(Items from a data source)
================

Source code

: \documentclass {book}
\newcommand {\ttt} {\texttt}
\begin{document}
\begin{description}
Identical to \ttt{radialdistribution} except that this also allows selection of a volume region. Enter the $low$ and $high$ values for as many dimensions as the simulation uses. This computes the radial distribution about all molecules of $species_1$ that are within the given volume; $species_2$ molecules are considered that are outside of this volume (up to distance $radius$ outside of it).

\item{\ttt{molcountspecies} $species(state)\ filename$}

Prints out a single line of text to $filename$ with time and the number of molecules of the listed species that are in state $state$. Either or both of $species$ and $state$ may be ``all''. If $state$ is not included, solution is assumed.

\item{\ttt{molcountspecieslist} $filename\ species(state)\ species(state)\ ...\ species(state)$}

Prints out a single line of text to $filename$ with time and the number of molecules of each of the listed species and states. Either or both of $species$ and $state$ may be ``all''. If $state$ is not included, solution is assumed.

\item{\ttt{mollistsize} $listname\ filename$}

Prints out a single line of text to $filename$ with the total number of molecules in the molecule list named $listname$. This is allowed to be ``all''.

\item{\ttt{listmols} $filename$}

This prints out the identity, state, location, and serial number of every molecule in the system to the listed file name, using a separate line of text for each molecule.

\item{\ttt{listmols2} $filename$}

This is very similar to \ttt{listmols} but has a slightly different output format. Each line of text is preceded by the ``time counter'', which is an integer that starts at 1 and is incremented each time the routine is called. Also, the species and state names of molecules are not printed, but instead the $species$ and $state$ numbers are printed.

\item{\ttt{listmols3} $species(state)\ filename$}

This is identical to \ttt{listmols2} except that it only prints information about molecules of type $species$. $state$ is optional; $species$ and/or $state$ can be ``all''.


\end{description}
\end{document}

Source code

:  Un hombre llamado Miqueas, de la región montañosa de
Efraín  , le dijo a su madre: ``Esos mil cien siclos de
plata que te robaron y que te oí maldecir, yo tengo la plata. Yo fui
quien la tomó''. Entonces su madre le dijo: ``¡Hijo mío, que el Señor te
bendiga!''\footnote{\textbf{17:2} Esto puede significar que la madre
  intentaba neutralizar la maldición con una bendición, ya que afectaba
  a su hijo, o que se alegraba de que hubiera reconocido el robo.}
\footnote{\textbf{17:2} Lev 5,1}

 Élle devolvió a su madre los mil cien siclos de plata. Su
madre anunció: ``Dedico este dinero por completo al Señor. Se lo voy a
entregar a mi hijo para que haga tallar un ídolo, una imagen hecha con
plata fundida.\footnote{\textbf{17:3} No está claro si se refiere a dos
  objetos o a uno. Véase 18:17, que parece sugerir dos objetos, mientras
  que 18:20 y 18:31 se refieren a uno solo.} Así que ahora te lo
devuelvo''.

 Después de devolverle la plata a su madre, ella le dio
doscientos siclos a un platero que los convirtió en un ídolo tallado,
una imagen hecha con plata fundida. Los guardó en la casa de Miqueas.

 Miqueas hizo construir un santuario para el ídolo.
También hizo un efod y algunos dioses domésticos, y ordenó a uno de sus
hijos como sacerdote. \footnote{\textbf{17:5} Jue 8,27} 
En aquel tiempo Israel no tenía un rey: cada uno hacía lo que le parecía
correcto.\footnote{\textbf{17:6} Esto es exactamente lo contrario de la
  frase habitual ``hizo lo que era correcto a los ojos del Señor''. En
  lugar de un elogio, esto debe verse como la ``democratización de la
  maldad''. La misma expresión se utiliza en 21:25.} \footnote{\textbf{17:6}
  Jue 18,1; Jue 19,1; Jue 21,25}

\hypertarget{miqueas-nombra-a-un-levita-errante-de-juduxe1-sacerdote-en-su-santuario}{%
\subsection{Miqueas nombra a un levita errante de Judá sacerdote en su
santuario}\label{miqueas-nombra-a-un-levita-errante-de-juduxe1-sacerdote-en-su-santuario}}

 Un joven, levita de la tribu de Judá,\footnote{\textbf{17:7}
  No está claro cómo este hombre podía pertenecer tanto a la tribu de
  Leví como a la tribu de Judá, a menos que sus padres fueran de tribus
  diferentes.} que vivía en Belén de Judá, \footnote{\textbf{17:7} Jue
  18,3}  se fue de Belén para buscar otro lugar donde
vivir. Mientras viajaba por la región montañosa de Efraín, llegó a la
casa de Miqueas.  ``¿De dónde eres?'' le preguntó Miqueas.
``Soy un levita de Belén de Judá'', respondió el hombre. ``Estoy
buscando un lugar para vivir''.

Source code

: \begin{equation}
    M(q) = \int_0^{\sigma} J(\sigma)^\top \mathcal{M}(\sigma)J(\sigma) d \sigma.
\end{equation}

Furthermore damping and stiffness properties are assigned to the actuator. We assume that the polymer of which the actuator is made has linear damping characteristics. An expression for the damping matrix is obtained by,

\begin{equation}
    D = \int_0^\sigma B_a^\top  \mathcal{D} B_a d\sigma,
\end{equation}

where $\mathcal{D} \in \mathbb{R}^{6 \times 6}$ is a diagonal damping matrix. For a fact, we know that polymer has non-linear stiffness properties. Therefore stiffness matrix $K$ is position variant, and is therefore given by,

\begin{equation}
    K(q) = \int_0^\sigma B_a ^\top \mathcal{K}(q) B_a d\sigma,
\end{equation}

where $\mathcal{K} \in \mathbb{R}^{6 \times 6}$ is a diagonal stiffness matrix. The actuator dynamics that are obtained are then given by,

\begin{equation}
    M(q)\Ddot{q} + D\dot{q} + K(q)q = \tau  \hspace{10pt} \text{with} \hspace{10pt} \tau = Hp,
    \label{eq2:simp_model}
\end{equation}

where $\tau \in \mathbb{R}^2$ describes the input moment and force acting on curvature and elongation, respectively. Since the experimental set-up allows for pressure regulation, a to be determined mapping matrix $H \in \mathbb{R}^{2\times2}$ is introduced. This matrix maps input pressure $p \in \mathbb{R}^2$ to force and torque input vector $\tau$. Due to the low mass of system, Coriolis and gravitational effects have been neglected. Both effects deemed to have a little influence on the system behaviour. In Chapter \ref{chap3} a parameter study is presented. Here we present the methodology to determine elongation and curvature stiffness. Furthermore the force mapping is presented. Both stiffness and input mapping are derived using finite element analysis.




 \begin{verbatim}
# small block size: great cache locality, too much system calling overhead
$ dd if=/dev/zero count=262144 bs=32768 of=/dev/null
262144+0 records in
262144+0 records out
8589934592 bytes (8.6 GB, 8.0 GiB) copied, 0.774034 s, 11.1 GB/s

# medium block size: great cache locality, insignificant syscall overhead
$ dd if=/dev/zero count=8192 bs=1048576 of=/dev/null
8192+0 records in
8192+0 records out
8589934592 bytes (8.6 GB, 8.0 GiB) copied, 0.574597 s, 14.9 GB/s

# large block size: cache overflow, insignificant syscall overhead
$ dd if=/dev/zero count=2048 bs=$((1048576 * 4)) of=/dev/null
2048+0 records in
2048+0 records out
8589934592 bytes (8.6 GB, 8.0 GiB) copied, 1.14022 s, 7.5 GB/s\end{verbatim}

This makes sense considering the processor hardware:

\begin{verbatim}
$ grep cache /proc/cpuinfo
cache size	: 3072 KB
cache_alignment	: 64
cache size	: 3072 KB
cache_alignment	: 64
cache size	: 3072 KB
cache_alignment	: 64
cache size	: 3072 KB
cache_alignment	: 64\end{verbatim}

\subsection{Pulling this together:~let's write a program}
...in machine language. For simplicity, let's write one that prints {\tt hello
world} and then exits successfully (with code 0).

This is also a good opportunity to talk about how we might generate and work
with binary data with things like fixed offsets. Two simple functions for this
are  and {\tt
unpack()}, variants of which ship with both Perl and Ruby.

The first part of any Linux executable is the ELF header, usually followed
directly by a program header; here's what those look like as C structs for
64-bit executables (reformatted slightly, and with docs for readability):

================

GOAL OF THE EXERCISE -
From the line holding "grep cache /proc/cpuinfo" through the last line above, reproduce each line exactly and add nothing.

RESULT BELOW -
$ grep cache /proc/cpuinfo
cache size	: 3072 KB
cache_alignment	: 64
cache size	: 3072 KB
cache_alignment	: 64
cache size	: 3072 KB
cache_alignment	: 64
cache size	: 3072 KB
cache_alignment	: 64\end{verbatim}

\subsection{Pulling this together:~let's write a program}
...in machine language. For simplicity, let's write one that prints {\tt hello
world} and then exits successfully (with code 0).

This is also a good opportunity to talk about how we might generate and work
with binary data with things like fixed offsets. Two simple functions for this
are  and {\tt
unpack()}, variants of which ship with both Perl and Ruby.

The first part of any Linux executable is the ELF header, usually followed
directly by a program header; here's what those look like as C structs for
64-bit executables (reformatted slightly, and with docs for readability):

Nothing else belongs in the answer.